Using rav1e – from your code

AV1, Rav1e, Crav1e, an intro

(this article is also available on my dev.to profile, I might use it more often since wordpress is pretty horrible at managing markdown.)

AV1 is a modern video codec brought to you by an alliance of many different bigger and smaller players in the multimedia field.
I’m part of the VideoLan organization and I spent quite a bit of time on this codec lately.

rav1e: The safest and fastest AV1 encoder, built by many volunteers and Mozilla/Xiph developers.
It is written in rust and strives to provide good speed, quality and stay maintainable.

crav1e: A companion crate, written by yours truly, that provides a C-API, so the encoder can be used by C libraries and programs.

This article will just give a quick overview of the API available right now and it is mainly to help people start using it and hopefully report issues and problem.

Rav1e API

The current API is built around the following 4 structs and 1 enum:

struct Frame: The raw pixel data
struct Packet: The encoded bitstream
struct Config: The encoder configuration
struct Context: The encoder state

enum EncoderStatus: Fatal and non-fatal condition returned by the Contextmethods.

Config

The Config struct currently is simply constructed.

    struct Config {
        enc: EncoderConfig,
        threads: usize,
    }

The EncoderConfig stores all the settings that have an impact to the actual bitstream while settings such as threads are kept outside.

    let mut enc = EncoderConfig::with_speed_preset(speed);
    enc.width = w;
    enc.height = h;
    enc.bit_depth = 8;
    let cfg = Config { enc, threads: 0 };

NOTE: Some of the fields above may be shuffled around until the API is marked as stable.

Methods

new_context

    let cfg = Config { enc, threads: 0 };
    let ctx: Context<u8> = cfg.new_context();

It produces a new encoding context. Where bit_depth is 8, it is possible to use an optimized u8 codepath, otherwise u16 must be used.

Context

It is produced by Config::new_context, its implementation details are hidden.

Methods

The Context can be grouped into essential, optional and convenience.

    // Essential API
    pub fn send_frame<F>(&mut self, frame: F) -> Result<(), EncoderStatus>
      where F: Into<Option<Arc<Frame<T>>>>, T: Pixel;
    pub fn receive_packet(&mut self) -> Result<Packet<T>, EncoderStatus>;

The encoder works by processing each Frame fed through send_frame and producing each Packet that can be retrieved by receive_packet.

    // Optional API
    pub fn container_sequence_header(&mut self) -> Vec<u8>;
    pub fn get_first_pass_data(&self) -> &FirstPassData;

Depending on the container format, the AV1 Sequence Header could be stored in the extradata. container_sequence_header produces the data pre-formatted to be simply stored in mkv or mp4.

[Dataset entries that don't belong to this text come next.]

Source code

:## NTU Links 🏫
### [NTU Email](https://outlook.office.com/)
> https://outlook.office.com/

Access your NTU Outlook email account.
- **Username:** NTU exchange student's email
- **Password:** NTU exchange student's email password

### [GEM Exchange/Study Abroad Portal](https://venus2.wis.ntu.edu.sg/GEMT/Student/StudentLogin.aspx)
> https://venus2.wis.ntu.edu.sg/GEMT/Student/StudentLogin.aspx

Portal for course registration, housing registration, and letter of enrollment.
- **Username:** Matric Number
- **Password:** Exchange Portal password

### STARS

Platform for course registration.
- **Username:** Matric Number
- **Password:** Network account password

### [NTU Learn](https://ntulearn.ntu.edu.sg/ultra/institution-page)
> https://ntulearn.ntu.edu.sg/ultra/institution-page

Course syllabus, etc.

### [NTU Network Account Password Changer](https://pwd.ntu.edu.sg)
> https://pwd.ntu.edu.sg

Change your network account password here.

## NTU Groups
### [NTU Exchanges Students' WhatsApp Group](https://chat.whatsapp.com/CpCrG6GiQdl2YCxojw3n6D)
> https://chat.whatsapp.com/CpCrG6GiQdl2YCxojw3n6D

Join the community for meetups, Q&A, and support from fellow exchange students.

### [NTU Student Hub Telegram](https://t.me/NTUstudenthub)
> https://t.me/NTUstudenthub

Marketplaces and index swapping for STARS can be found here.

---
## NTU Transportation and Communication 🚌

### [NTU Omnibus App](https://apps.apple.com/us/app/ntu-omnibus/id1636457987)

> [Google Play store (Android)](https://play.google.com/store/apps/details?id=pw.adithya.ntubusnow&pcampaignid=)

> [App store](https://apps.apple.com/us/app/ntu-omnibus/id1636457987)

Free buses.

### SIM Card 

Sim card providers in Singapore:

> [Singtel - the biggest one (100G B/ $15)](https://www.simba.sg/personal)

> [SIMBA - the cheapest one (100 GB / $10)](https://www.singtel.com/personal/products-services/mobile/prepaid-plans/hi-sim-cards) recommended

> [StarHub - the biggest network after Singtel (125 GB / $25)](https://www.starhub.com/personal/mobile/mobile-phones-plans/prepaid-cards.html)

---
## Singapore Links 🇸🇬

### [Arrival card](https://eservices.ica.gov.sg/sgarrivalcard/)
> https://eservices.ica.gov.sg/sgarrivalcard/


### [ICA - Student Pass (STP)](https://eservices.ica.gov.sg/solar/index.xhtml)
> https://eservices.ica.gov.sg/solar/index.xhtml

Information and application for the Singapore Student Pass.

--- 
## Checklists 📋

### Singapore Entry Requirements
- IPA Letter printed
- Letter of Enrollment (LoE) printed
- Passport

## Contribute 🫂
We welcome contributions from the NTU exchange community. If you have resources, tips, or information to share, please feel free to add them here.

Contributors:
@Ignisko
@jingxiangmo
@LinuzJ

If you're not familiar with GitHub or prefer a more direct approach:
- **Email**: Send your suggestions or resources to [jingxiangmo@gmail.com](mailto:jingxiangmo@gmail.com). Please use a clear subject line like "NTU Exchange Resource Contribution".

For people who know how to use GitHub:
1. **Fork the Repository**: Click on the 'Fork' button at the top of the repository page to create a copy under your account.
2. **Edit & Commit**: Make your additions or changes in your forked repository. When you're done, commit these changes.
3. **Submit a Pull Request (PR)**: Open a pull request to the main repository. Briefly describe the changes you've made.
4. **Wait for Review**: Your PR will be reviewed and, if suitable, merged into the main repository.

rav1e supports multi-pass encoding and the encoding data from the first pass can be retrieved by calling get_first_pass_data.

    // Convenience shortcuts
    pub fn new_frame(&self) -> Arc<Frame<T>>;
    pub fn set_limit(&mut self, limit: u64);
    pub fn flush(&mut self) {

new_frame() produces a frame according to the dimension and pixel format information in the Context.
flush() is functionally equivalent to call send_frame(None).
set_limit()is functionally equivalent to call flush()once limit frames are sent to the encoder.

Workflow

The workflow is the following:

Setup:
- Prepare a Config
- Call new_context from the Config to produce a Context
Encode loop:
- Pull each Packet using receive_packet.
- If receive_packet returns EncoderStatus::NeedMoreData
  - Feed each Frame to the Context using send_frame
Complete the encoding
- Issue a flush() to encode each pending Frame in a final Packet.
- Call receive_packet until EncoderStatus::LimitReached is returned.

Crav1e API

The crav1e API provides the same structures and features beside few key differences:

The Frame, Config, and Context structs are opaque.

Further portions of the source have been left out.